[How to complete this task] Among the entries below, count the lines with "during" in them and state the total without comment.

═════ Excerpted records ═════

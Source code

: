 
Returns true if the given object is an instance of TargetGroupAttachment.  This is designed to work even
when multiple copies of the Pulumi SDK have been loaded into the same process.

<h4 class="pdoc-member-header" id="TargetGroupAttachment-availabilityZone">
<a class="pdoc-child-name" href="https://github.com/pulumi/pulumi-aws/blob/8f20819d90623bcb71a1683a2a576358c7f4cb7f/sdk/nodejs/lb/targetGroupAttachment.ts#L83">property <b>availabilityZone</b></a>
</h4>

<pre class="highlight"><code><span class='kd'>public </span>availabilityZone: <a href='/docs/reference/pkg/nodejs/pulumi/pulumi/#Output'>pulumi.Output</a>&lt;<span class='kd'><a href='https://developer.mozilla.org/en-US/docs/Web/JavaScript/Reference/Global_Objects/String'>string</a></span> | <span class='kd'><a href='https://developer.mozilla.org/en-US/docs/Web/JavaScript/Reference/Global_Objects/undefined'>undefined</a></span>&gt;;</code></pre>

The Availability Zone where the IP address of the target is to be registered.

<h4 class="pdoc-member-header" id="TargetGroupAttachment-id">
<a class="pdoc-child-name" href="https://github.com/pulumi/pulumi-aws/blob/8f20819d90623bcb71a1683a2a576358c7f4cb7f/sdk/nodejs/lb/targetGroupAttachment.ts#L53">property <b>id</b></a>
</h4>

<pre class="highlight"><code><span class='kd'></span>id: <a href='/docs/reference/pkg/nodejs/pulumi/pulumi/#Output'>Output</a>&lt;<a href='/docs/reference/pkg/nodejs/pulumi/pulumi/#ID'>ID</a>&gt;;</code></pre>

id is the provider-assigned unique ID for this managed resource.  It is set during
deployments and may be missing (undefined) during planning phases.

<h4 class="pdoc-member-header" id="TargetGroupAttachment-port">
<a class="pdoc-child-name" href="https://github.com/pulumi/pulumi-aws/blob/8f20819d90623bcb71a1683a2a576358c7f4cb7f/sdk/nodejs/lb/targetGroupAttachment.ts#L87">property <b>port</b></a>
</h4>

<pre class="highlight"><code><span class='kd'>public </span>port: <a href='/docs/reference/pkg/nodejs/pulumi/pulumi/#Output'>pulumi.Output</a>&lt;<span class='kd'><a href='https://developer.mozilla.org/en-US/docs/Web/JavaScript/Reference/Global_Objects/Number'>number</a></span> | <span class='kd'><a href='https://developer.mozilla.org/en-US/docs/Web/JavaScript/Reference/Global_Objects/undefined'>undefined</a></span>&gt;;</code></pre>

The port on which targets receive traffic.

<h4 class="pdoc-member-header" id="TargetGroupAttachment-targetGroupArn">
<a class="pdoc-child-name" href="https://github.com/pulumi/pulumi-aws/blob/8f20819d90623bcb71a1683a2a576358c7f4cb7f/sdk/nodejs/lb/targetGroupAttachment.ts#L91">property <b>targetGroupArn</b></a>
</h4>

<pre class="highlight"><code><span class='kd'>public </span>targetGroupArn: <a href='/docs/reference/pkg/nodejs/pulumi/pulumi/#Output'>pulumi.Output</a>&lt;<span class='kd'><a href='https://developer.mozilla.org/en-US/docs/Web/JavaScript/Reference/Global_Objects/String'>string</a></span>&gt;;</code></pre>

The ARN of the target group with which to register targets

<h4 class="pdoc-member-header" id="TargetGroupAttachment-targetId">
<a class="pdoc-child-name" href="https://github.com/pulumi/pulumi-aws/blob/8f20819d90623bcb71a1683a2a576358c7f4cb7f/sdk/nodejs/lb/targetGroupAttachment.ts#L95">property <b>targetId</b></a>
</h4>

═════

[Task answer] 2